**Exercise details:** When you reach the line with "In particular, we" in the listing below, transcribe it and each line after it up to and including the line with "additional fine-tuning layers.", exactly and with nothing else.

**Data for the task:**
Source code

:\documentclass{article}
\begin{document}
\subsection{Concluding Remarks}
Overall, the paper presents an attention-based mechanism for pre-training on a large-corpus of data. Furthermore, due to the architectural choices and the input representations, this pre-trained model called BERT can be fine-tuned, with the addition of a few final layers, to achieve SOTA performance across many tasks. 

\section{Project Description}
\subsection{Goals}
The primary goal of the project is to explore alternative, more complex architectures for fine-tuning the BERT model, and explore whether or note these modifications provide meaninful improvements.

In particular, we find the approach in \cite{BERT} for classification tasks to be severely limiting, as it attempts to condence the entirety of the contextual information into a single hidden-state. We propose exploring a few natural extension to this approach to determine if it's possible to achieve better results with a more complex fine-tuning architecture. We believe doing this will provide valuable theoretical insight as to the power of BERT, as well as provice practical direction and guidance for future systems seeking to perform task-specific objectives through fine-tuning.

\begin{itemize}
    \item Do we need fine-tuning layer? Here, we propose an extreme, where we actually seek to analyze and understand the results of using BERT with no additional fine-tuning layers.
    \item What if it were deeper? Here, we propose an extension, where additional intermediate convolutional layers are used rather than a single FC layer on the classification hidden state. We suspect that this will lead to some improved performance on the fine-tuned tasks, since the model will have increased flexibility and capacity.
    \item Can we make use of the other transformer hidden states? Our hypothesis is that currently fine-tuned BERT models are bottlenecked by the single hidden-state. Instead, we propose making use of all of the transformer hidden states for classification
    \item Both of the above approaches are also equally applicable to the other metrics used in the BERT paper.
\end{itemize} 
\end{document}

**Output for this task:**
In particular, we find the approach in \cite{BERT} for classification tasks to be severely limiting, as it attempts to condence the entirety of the contextual information into a single hidden-state. We propose exploring a few natural extension to this approach to determine if it's possible to achieve better results with a more complex fine-tuning architecture. We believe doing this will provide valuable theoretical insight as to the power of BERT, as well as provice practical direction and guidance for future systems seeking to perform task-specific objectives through fine-tuning.

\begin{itemize}
    \item Do we need fine-tuning layer? Here, we propose an extreme, where we actually seek to analyze and understand the results of using BERT with no additional fine-tuning layers.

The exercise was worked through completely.